Nitrogen and phosphorous are two nutrients that are important for aquatic plants.
While nitrogen and phosphorus occur naturally, many times these nutrients are in excess in our lakes because of human activity. It’s our actions that can tip the scale of these vital nutrient levels from beneficial to harmful. Couple this with additional factors like increasing lake temperatures and it’s no surprise that many think algal blooms are intensifying. However, a study published last year in the journal Frontiers in Ecology and the Environment says this isn’t necessarily so and that’s a bit of good news!
The study used data from 323 lakes in the United States and found that:
- Eight per cent of the lakes demonstrated significant bloom intensification
- Four per cent demonstrated a significant decrease in algal bloom intensification
The data also showed that nutrient rich lakes that experience an increase in extreme rain events not surprisingly see an increase in algal blooms.
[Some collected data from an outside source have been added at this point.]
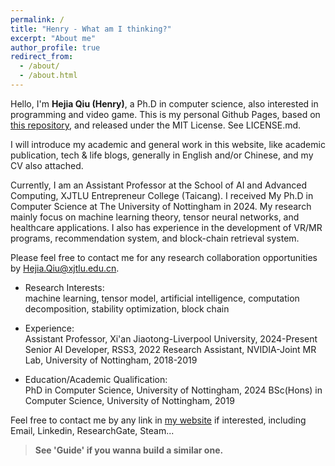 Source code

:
 ```yaml
---
permalink: /
title: "Henry - What am I thinking?"
excerpt: "About me"
author_profile: true
redirect_from: 
  - /about/
  - /about.html
---
```


Hello, I'm **Hejia Qiu (Henry)**, a Ph.D in computer science, also interested in programming and video game. This is my personal Github Pages, based on [this repository](https://github.com/academicpages/academicpages.github.io), and released under the MIT License. See LICENSE.md.

I will introduce my academic and general work in this website, like academic publication, tech & life blogs, generally in English and/or Chinese, and my CV also attached.

Currently, I am an Assistant Professor at the School of AI and Advanced Computing, XJTLU Entrepreneur College (Taicang). I received My Ph.D in Computer Science at The University of Nottingham in 2024. My research mainly focus on machine learning theory, tensor neural networks, and healthcare applications. I also has experience in the development of VR/MR programs, recommendation system, and block-chain retrieval system.  

Please feel free to contact me for any research collaboration opportunities by Hejia.Qiu@xjtlu.edu.cn.

* Research Interests:  
machine learning, tensor model, artificial intelligence, computation decomposition, stability optimization, block chain

* Experience:  
Assistant Professor, Xi'an Jiaotong-Liverpool University, 2024-Present
Senior AI Developer, RSS3, 2022
Research Assistant, NVIDIA-Joint MR Lab, University of Nottingham, 2018-2019

* Education/Academic Qualification:  
PhD in Computer Science, University of Nottingham, 2024
BSc(Hons) in Computer Science, University of Nottingham, 2019


Feel free to contact me by any link in [my website](https://henryjaqiu.github.io/) if interested, including Email, Linkedin, ResearchGate, Steam...



> **See 'Guide' if you wanna build a similar one.**

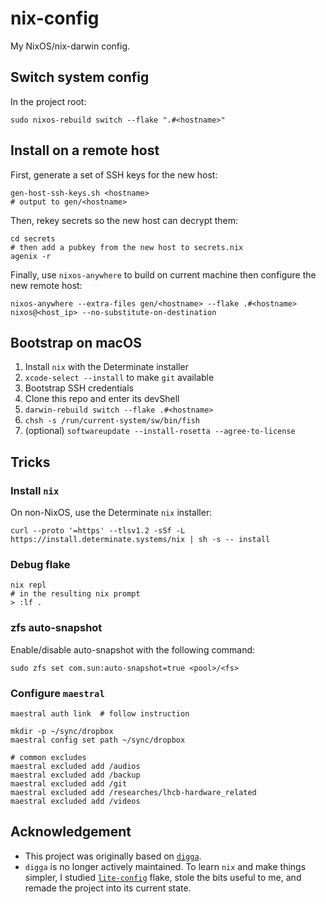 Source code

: # nix-config

My NixOS/nix-darwin config.


## Switch system config

In the project root:

```shell
sudo nixos-rebuild switch --flake ".#<hostname>"
```


## Install on a remote host

First, generate a set of SSH keys for the new host:

```shell
gen-host-ssh-keys.sh <hostname>
# output to gen/<hostname>
```

Then, rekey secrets so the new host can decrypt them:

```shell
cd secrets
# then add a pubkey from the new host to secrets.nix
agenix -r
```

Finally, use `nixos-anywhere` to build on current machine then configure the
new remote host:

```shell
nixos-anywhere --extra-files gen/<hostname> --flake .#<hostname> nixos@<host_ip> --no-substitute-on-destination
```


## Bootstrap on macOS

1. Install `nix` with the Determinate installer
2. `xcode-select --install` to make `git` available
3. Bootstrap SSH credentials
4. Clone this repo and enter its devShell
5. `darwin-rebuild switch --flake .#<hostname>`
6. `chsh -s /run/current-system/sw/bin/fish`
7. (optional) `softwareupdate --install-rosetta --agree-to-license`


## Tricks

### Install `nix`

On non-NixOS, use the Determinate `nix` installer:

```shell
curl --proto '=https' --tlsv1.2 -sSf -L https://install.determinate.systems/nix | sh -s -- install
```


### Debug flake

```shell
nix repl
# in the resulting nix prompt
> :lf .
```


### zfs auto-snapshot

Enable/disable auto-snapshot with the following command:

```shell
sudo zfs set com.sun:auto-snapshot=true <pool>/<fs>
```


### Configure `maestral`

```shell
maestral auth link  # follow instruction

mkdir -p ~/sync/dropbox
maestral config set path ~/sync/dropbox

# common excludes
maestral excluded add /audios
maestral excluded add /backup
maestral excluded add /git
maestral excluded add /researches/lhcb-hardware_related
maestral excluded add /videos
```


## Acknowledgement

- This project was originally based on [`digga`](https://github.com/divnix/digga).
- `digga` is no longer actively maintained.
  To learn `nix` and make things simpler,
  I studied [`lite-config`](https://github.com/yelite/lite-config) flake,
  stole the bits useful to me,
  and remade the project into its current state.
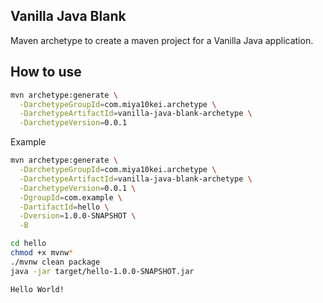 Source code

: Vanilla Java Blank
---
Maven archetype to create a maven project for a Vanilla Java application.

## How to use
```bash
mvn archetype:generate \
  -DarchetypeGroupId=com.miya10kei.archetype \
  -DarchetypeArtifactId=vanilla-java-blank-archetype \
  -DarchetypeVersion=0.0.1 
```

Example
```bash
mvn archetype:generate \
  -DarchetypeGroupId=com.miya10kei.archetype \
  -DarchetypeArtifactId=vanilla-java-blank-archetype \
  -DarchetypeVersion=0.0.1 \
  -DgroupId=com.example \
  -DartifactId=hello \
  -Dversion=1.0.0-SNAPSHOT \
  -B
```
```bash
cd hello
chmod +x mvnw*
./mvnw clean package
java -jar target/hello-1.0.0-SNAPSHOT.jar

Hello World!
```


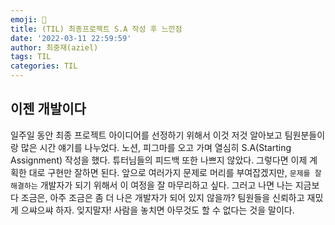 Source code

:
 ```yaml
---
emoji: 👑
title: (TIL) 최종프로젝트 S.A 작성 후 느낀점
date: '2022-03-11 22:59:59'
author: 최중재(aziel)
tags: TIL
categories: TIL
---
```


## 이젠 개발이다

일주일 동안 최종 프로젝트 아이디어를 선정하기 위해서 이것 저것 알아보고 팀원분들이랑 많은 시간 얘기를 나누었다. 노션, 피그마를 오고 가며 열심히 S.A(Starting Assignment) 작성을 했다. 튜터님들의 피드백 또한 나쁘지 않았다. 그렇다면 이제 계획한 대로 구현만 잘하면 된다. 앞으로 여러가지 문제로 머리를 부여잡겠지만, `문제를 잘 해결하는` 개발자가 되기 위해서 이 여정을 잘 마무리하고 싶다. 그러고 나면 나는 지금보다 조금은, 아주 조금은 좀 더 나은 개발자가 되어 있지 않을까? 팀원들을 신뢰하고 재밌게 으쌰으쌰 하자. 잊지말자! 사람을 놓치면 아무것도 할 수 없다는 것을 말이다.

```toc

```
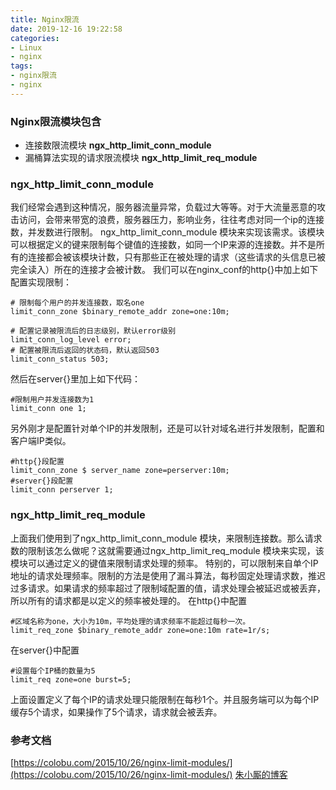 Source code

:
 ```yaml
---
title: Nginx限流
date: 2019-12-16 19:22:58
categories: 
- Linux
- nginx
tags:
- nginx限流
- nginx
---
```

### Nginx限流模块包含
- 连接数限流模块 **ngx_http_limit_conn_module**
- 漏桶算法实现的请求限流模块 **ngx_http_limit_req_module**
### **ngx_http_limit_conn_module**
我们经常会遇到这种情况，服务器流量异常，负载过大等等。对于大流量恶意的攻击访问，会带来带宽的浪费，服务器压力，影响业务，往往考虑对同一个ip的连接数，并发数进行限制。
ngx_http_limit_conn_module 模块来实现该需求。该模块可以根据定义的键来限制每个键值的连接数，如同一个IP来源的连接数。并不是所有的连接都会被该模块计数，只有那些正在被处理的请求（这些请求的头信息已被完全读入）所在的连接才会被计数。
我们可以在nginx_conf的http{}中加上如下配置实现限制：
```nginx
# 限制每个用户的并发连接数，取名one
limit_conn_zone $binary_remote_addr zone=one:10m;

# 配置记录被限流后的日志级别，默认error级别
limit_conn_log_level error;
# 配置被限流后返回的状态码，默认返回503
limit_conn_status 503;
```
然后在server{}里加上如下代码：
```nginx
#限制用户并发连接数为1
limit_conn one 1;
```
另外刚才是配置针对单个IP的并发限制，还是可以针对域名进行并发限制，配置和客户端IP类似。
```nginx
#http{}段配置
limit_conn_zone $ server_name zone=perserver:10m;
#server{}段配置
limit_conn perserver 1;
```
### **ngx_http_limit_req_module**
上面我们使用到了ngx_http_limit_conn_module 模块，来限制连接数。那么请求数的限制该怎么做呢？这就需要通过ngx_http_limit_req_module 模块来实现，该模块可以通过定义的键值来限制请求处理的频率。
特别的，可以限制来自单个IP地址的请求处理频率。限制的方法是使用了漏斗算法，每秒固定处理请求数，推迟过多请求。如果请求的频率超过了限制域配置的值，请求处理会被延迟或被丢弃，所以所有的请求都是以定义的频率被处理的。
在http{}中配置
```nginx
#区域名称为one，大小为10m，平均处理的请求频率不能超过每秒一次。
limit_req_zone $binary_remote_addr zone=one:10m rate=1r/s;
```
在server{}中配置
```nginx
#设置每个IP桶的数量为5
limit_req zone=one burst=5;
```
上面设置定义了每个IP的请求处理只能限制在每秒1个。并且服务端可以为每个IP缓存5个请求，如果操作了5个请求，请求就会被丢弃。
### 参考文档
[https://colobu.com/2015/10/26/nginx-limit-modules/](https://colobu.com/2015/10/26/nginx-limit-modules/)
[朱小厮的博客]([https://mp.weixin.qq.com/s?__biz=MzU0MzQ5MDA0Mw==&mid=2247488251&idx=1&sn=0ea27c9b8d3a0b1656137162ccf39d80&chksm=fb0bf86fcc7c71790c67a58efb1f8114abaeb099bf1e453a33b5d1905c8ee6e7b27eb57fd61a&mpshare=1&scene=1&srcid=&sharer_sharetime=1576477648655&sharer_shareid=714f27d4f289ce96efe7800acadcd2d8#rd](https://mp.weixin.qq.com/s?__biz=MzU0MzQ5MDA0Mw==&mid=2247488251&idx=1&sn=0ea27c9b8d3a0b1656137162ccf39d80&chksm=fb0bf86fcc7c71790c67a58efb1f8114abaeb099bf1e453a33b5d1905c8ee6e7b27eb57fd61a&mpshare=1&scene=1&srcid=&sharer_sharetime=1576477648655&sharer_shareid=714f27d4f289ce96efe7800acadcd2d8#rd)
) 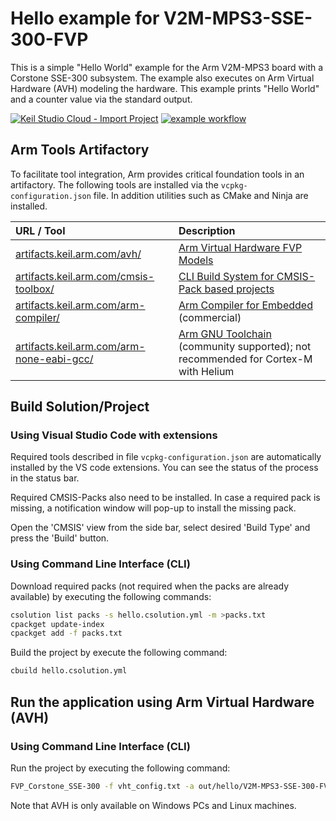 # Hello example for V2M-MPS3-SSE-300-FVP

This is a simple "Hello World" example for the Arm V2M-MPS3 board with a Corstone SSE-300 subsystem. The example also executes on Arm Virtual Hardware (AVH) modeling the hardware. This example prints "Hello World" and a counter value via the standard output.

[![Keil Studio Cloud - Import Project](https://img.shields.io/badge/Keil_Studio_Cloud-Import_Project-0091bd?logo=arm&logoColor=0091bd)](https://studio.keil.arm.com/?import=https://github.com/Arm-Examples/Hello_V2M-MPS3-SSE-300-FVP.git)
[![example workflow](https://img.shields.io/github/actions/workflow/status/Arm-Examples/Hello_V2M-MPS3-SSE-300-FVP/ci.yml?logo=arm&logoColor=0091bd&label=Example%20Publishable)](https://www.keil.arm.com/)

## Arm Tools Artifactory

To facilitate tool integration, Arm provides critical foundation tools in an artifactory. The following tools are installed via the `vcpkg-configuration.json` file. In addition utilities such as CMake and Ninja are installed.

URL / Tool     | Description
:--------------|:-------------------
[artifacts.keil.arm.com/avh/](https://artifacts.keil.arm.com/avh/)                      | [Arm Virtual Hardware FVP Models](https://arm-software.github.io/AVH/main/simulation/html/Using.html)
[artifacts.keil.arm.com/cmsis-toolbox/](https://artifacts.keil.arm.com/cmsis-toolbox/)  | [CLI Build System for CMSIS-Pack based projects](https://github.com/Open-CMSIS-Pack/cmsis-toolbox/blob/main/docs/README.md#cmsis-toolbox)
[artifacts.keil.arm.com/arm-compiler/](https://artifacts.keil.arm.com/arm-compiler/)      | [Arm Compiler for Embedded](https://developer.arm.com/Tools%20and%20Software/Arm%20Compiler%20for%20Embedded) (commercial)
[artifacts.keil.arm.com/arm-none-eabi-gcc/](https://artifacts.keil.arm.com/arm-none-eabi-gcc/) | [Arm GNU Toolchain](https://developer.arm.com/Tools%20and%20Software/GNU%20Toolchain) (community supported); not recommended for Cortex-M with Helium

## Build Solution/Project

### Using Visual Studio Code with extensions

Required tools described in file `vcpkg-configuration.json` are automatically installed by the VS code extensions. You can see the status of the process in the status bar.

Required CMSIS-Packs also need to be installed. In case a required pack is missing, a notification window will pop-up to install the missing pack.

Open the 'CMSIS' view from the side bar, select desired 'Build Type' and press the 'Build' button.

### Using Command Line Interface (CLI)

Download required packs (not required when the packs are already available) by executing the following commands:
   ```sh
   csolution list packs -s hello.csolution.yml -m >packs.txt
   cpackget update-index
   cpackget add -f packs.txt
   ```
Build the project by execute the following command:
```sh
cbuild hello.csolution.yml
```

## Run the application using Arm Virtual Hardware (AVH)

### Using Command Line Interface (CLI)

Run the project by executing the following command:
```sh
FVP_Corstone_SSE-300 -f vht_config.txt -a out/hello/V2M-MPS3-SSE-300-FVP/Debug/hello.axf --simlimit 20
```

Note that AVH is only available on Windows PCs and Linux machines.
In comparison, lakes that don’t experience as many extreme rain events see a decrease in harmful algal blooms.
Creating a Shoreline Buffer
What can you do to protect your lake from the impacts of extreme weather and the influx of runoff that follows? A shoreline buffer will definitely help! A shoreline buffer is a strip of native vegetation that intercepts contaminants from reaching your lake, helps reduce erosion, improves water quality, and provides wildlife habitat. Your buffer should be at least 10 metres wide but if you have the room for a bigger buffer, even better! If you don’t have 10 metres – do what you can as any size buffer is better than none!
There are a couple of ways you can create or expand your buffer:
- Allow native vegetation to re-establish on its own. Stop mowing a strip of vegetation by your shoreline and let the seeds that are blown in by wind and dropped by birds and other wildlife grow.
- You can plant your favourite native trees, shrubs, and wildflowers.
Whichever method you choose, perhaps it’s a combination, your lake will be sure to benefit. Algal blooms can harm aquatic ecosystem services, recreation, and property values. Let’s do our part to love our lake!